Dierdre Claire Smart (born 9 July 1966) is an Australian actress, model, singer, dancer and painter. After giving up on being a dancer, she rose to prominence portraying Lucinda Croft in the popular soap opera Home and Away from 1991 to 1992. After leaving the show she appeared in a handful of television guest spots, plays and films, including the 1997 comedy Welcome to Woop Woop, and was known for her appearances as Lady Luck on the variety programme The Footy Show before returning to regular television in the police procedural Water Rats, where she portrayed Detective Senior Constable Alex St. Clare from 1999 to 2001. Her more recent roles include having appeared in the 2011 TV movie Panic at Rock Island and the television shows Miss Fisher's Murder Mysteries in 2013 and Winter in 2015.

She is also known in Australia for being a permanent fixture in the country's tabloids and for her close friendship with billionaire businessman James Packer, with whom she and her husband Chris Hancock lived for a year, and who introduced her to Scientology, of which she became one of the country's most high-profile members. Her eldest daughter, Charlie Hancock, is also an actress and played Verity Darling on the drama series Spirited.
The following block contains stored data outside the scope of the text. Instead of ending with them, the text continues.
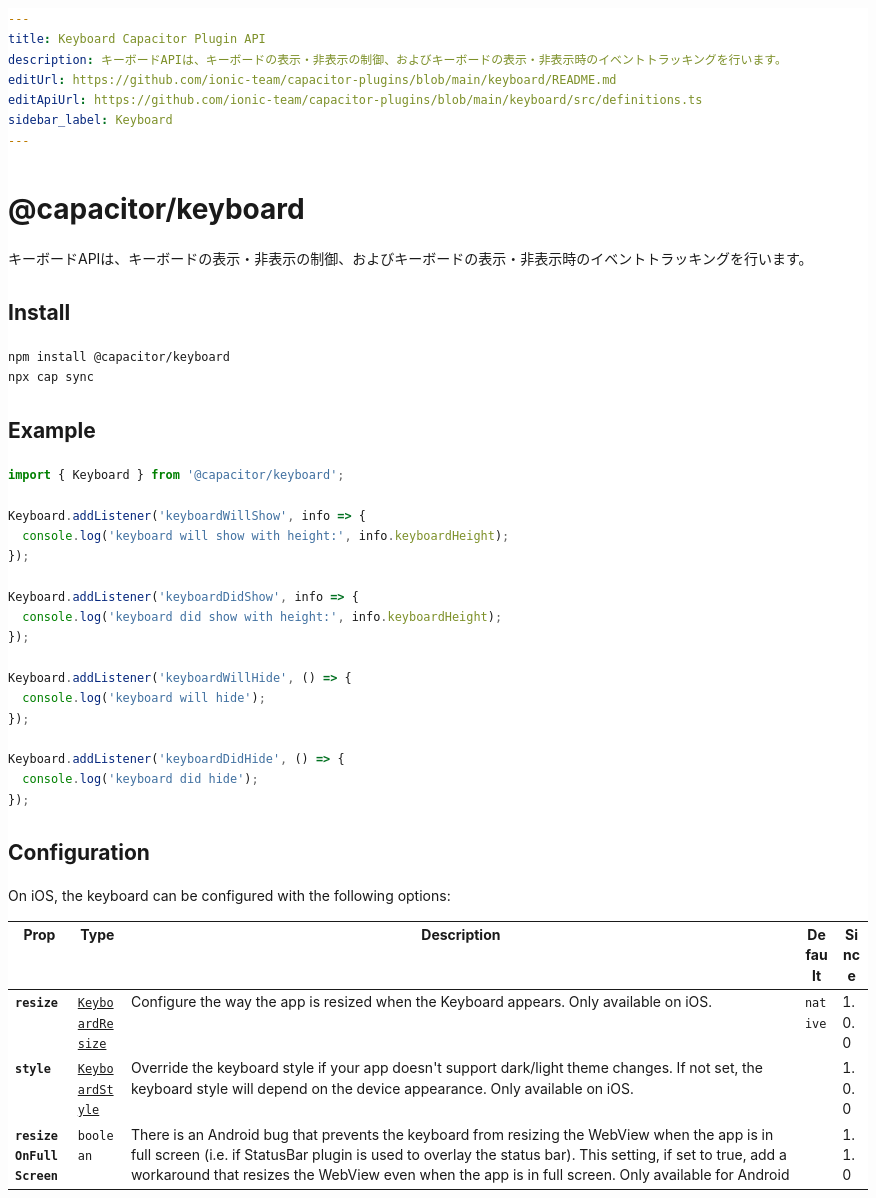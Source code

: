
 ```yaml
---
title: Keyboard Capacitor Plugin API
description: キーボードAPIは、キーボードの表示・非表示の制御、およびキーボードの表示・非表示時のイベントトラッキングを行います。
editUrl: https://github.com/ionic-team/capacitor-plugins/blob/main/keyboard/README.md
editApiUrl: https://github.com/ionic-team/capacitor-plugins/blob/main/keyboard/src/definitions.ts
sidebar_label: Keyboard
---
```


# @capacitor/keyboard

キーボードAPIは、キーボードの表示・非表示の制御、およびキーボードの表示・非表示時のイベントトラッキングを行います。

## Install

```bash
npm install @capacitor/keyboard
npx cap sync
```

## Example

```typescript
import { Keyboard } from '@capacitor/keyboard';

Keyboard.addListener('keyboardWillShow', info => {
  console.log('keyboard will show with height:', info.keyboardHeight);
});

Keyboard.addListener('keyboardDidShow', info => {
  console.log('keyboard did show with height:', info.keyboardHeight);
});

Keyboard.addListener('keyboardWillHide', () => {
  console.log('keyboard will hide');
});

Keyboard.addListener('keyboardDidHide', () => {
  console.log('keyboard did hide');
});
```

## Configuration

On iOS, the keyboard can be configured with the following options:

| Prop                     | Type                                                      | Description                                                                                                                                                                                                                                                                                                       | Default             | Since |
| ------------------------ | --------------------------------------------------------- | ----------------------------------------------------------------------------------------------------------------------------------------------------------------------------------------------------------------------------------------------------------------------------------------------------------------- | ------------------- | ----- |
| **`resize`**             | <code><a href="#keyboardresize">KeyboardResize</a></code> | Configure the way the app is resized when the Keyboard appears. Only available on iOS.                                                                                                                                                                                                                            | <code>native</code> | 1.0.0 |
| **`style`**              | <code><a href="#keyboardstyle">KeyboardStyle</a></code>   | Override the keyboard style if your app doesn't support dark/light theme changes. If not set, the keyboard style will depend on the device appearance. Only available on iOS.                                                                                                                                     |                     | 1.0.0 |
| **`resizeOnFullScreen`** | <code>boolean</code>                                      | There is an Android bug that prevents the keyboard from resizing the WebView when the app is in full screen (i.e. if StatusBar plugin is used to overlay the status bar). This setting, if set to true, add a workaround that resizes the WebView even when the app is in full screen. Only available for Android |                     | 1.1.0 |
==Early life and education==
Smart was born in Adelaide, South Australia, the seventh of nine children. She grew up on a large cattle farm outside the city with her parents, four brothers and four sisters. At the age of sixteen, she joined the Victorian College of the Arts, hoping to become a classical dancer, but while she didn't experience much success, she found herself in demand as a model. She then turned to acting, studying with Hayes Gordon at Sydney's Ensemble Theatre.

==Career==
After studying drama for three years, Smart secured her first ever professional acting role at age 25 when she signed a two-year contract to play Lucinda Croft, the tomboyish niece of old-fashioned school principal Donald Fisher, in the popular soap opera Home and Away. Smart said that she was "a wreck" before filming her first scenes but soon learned to cope with the process and would attend acting classes each weekend. As Lucinda, Smart would have many storylines involving her love interest, policeman Nick Parrish (played by Bruce Roberts), as well as her estranged brother David (played by Guy Pearce), and quickly became one of the show's most popular characters.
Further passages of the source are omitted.